### [AIM OF THE TASK]
Consider the listing below. Extract exactly the lines from the line containing "<dt>Dockerfile</dt>" to the line containing "<dt>Docker V2 container images</dt>", both included.

######

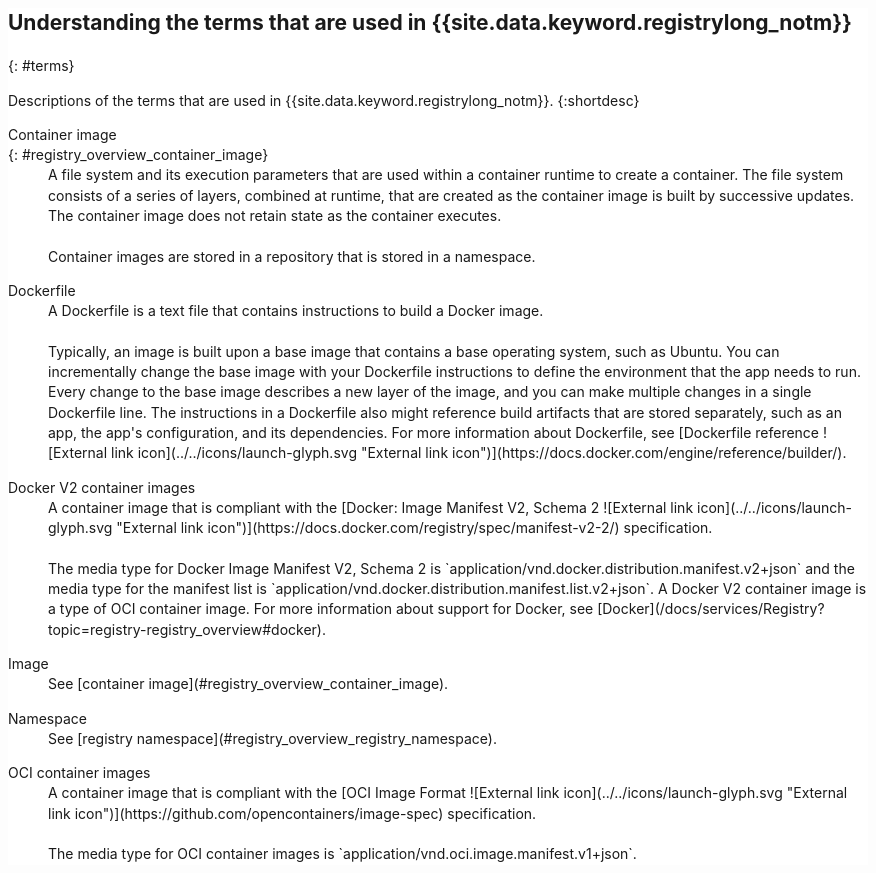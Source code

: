 ## Understanding the terms that are used in {{site.data.keyword.registrylong_notm}}
{: #terms}

Descriptions of the terms that are used in {{site.data.keyword.registrylong_notm}}.
{:shortdesc}

<dl>
  <dt>Container image</dt>
  {: #registry_overview_container_image}

  <dd>A file system and its execution parameters that are used within a container runtime to create a container. The file system consists of a series of layers, combined at runtime, that are created as the container image is built by successive updates. The container image does not retain state as the container executes.</br></br>Container images are stored in a repository that is stored in a namespace.</dd>
</dl>

<dl>
  <dt>Dockerfile</dt>
  <dd>A Dockerfile is a text file that contains instructions to build a Docker image. </br></br>Typically, an image is built upon a base image that contains a base operating system, such as Ubuntu. You can incrementally change the base image with your Dockerfile instructions to define the environment that the app needs to run. Every change to the base image describes a new layer of the image, and you can make multiple changes in a single Dockerfile line. The instructions in a Dockerfile also might reference build artifacts that are stored separately, such as an app, the app's configuration, and its dependencies. For more information about Dockerfile, see [Dockerfile reference ![External link icon](../../icons/launch-glyph.svg "External link icon")](https://docs.docker.com/engine/reference/builder/).</dd>
</dl>

<dl>
  <dt>Docker V2 container images</dt>
  <dd>A container image that is compliant with the [Docker: Image Manifest V2, Schema 2 ![External link icon](../../icons/launch-glyph.svg "External link icon")](https://docs.docker.com/registry/spec/manifest-v2-2/) specification. </br></br>The media type for Docker Image Manifest V2, Schema 2 is `application/vnd.docker.distribution.manifest.v2+json` and the media type for the manifest list is `application/vnd.docker.distribution.manifest.list.v2+json`. A Docker V2 container image is a type of OCI container image. For more information about support for Docker, see [Docker](/docs/services/Registry?topic=registry-registry_overview#docker).</dd>
</dl>

<dl>
  <dt>Image</dt>
  <dd>See [container image](#registry_overview_container_image).</dd>
</dl>

<dl>
  <dt>Namespace</dt>
  <dd>See [registry namespace](#registry_overview_registry_namespace).</dd>
</dl>

<dl>
  <dt>OCI container images</dt>
  <dd>A container image that is compliant with the [OCI Image Format ![External link icon](../../icons/launch-glyph.svg "External link icon")](https://github.com/opencontainers/image-spec)  specification. </br></br>The media type for OCI container images is `application/vnd.oci.image.manifest.v1+json`.</dd>
</dl>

######

### [WRITTEN RESPONSE]
  <dt>Dockerfile</dt>
  <dd>A Dockerfile is a text file that contains instructions to build a Docker image. </br></br>Typically, an image is built upon a base image that contains a base operating system, such as Ubuntu. You can incrementally change the base image with your Dockerfile instructions to define the environment that the app needs to run. Every change to the base image describes a new layer of the image, and you can make multiple changes in a single Dockerfile line. The instructions in a Dockerfile also might reference build artifacts that are stored separately, such as an app, the app's configuration, and its dependencies. For more information about Dockerfile, see [Dockerfile reference ![External link icon](../../icons/launch-glyph.svg "External link icon")](https://docs.docker.com/engine/reference/builder/).</dd>
</dl>

<dl>
  <dt>Docker V2 container images</dt>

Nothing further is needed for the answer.